Exercise brief => All lines from the one containing "Hi, I’m @KevLucio" through the end of the data below are to be transcribed exactly. Leave out the rest.

Source texts of formatted documents =>
________________________
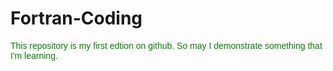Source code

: # Fortran-Coding
<font face='arial' color='green'>This repository is my first edtion on github. So may I demonstrate something that I'm learning.</font>
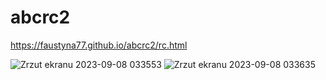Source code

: # abcrc2

https://faustyna77.github.io/abcrc2/rc.html

![Zrzut ekranu 2023-09-08 033553](https://github.com/faustyna77/abcrc2/assets/110495453/eb4bdd48-1905-4945-861f-983c585271b5)
![Zrzut ekranu 2023-09-08 033635](https://github.com/faustyna77/abcrc2/assets/110495453/c2578611-8e9b-49aa-b565-764cd752eda3)
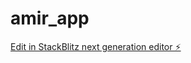 # amir_app

[Edit in StackBlitz next generation editor ⚡️](https://stackblitz.com/~/github.com/kianfarnima/amir_app)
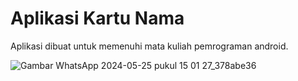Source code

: 
# Aplikasi Kartu Nama

Aplikasi dibuat untuk memenuhi mata kuliah pemrograman android.


![Gambar WhatsApp 2024-05-25 pukul 15 01 27_378abe36](https://github.com/apipit/411211075-kartuNama/assets/82763338/d64448ad-48dc-4dbc-a8e8-aac5d62af766)

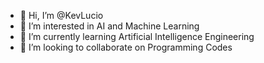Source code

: - 👋 Hi, I’m @KevLucio
- 👀 I’m interested in AI and Machine Learning 
- 🌱 I’m currently learning Artificial Intelligence Engineering
- 💞️ I’m looking to collaborate on Programming Codes


<!---
KevLucio/KevLucio is a ✨ special ✨ repository because its `README.md` (this file) appears on your GitHub profile.
You can click the Preview link to take a look at your changes.
--->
________________________
Exercise response =>
: - 👋 Hi, I’m @KevLucio
- 👀 I’m interested in AI and Machine Learning 
- 🌱 I’m currently learning Artificial Intelligence Engineering
- 💞️ I’m looking to collaborate on Programming Codes


<!---
KevLucio/KevLucio is a ✨ special ✨ repository because its `README.md` (this file) appears on your GitHub profile.
You can click the Preview link to take a look at your changes.
--->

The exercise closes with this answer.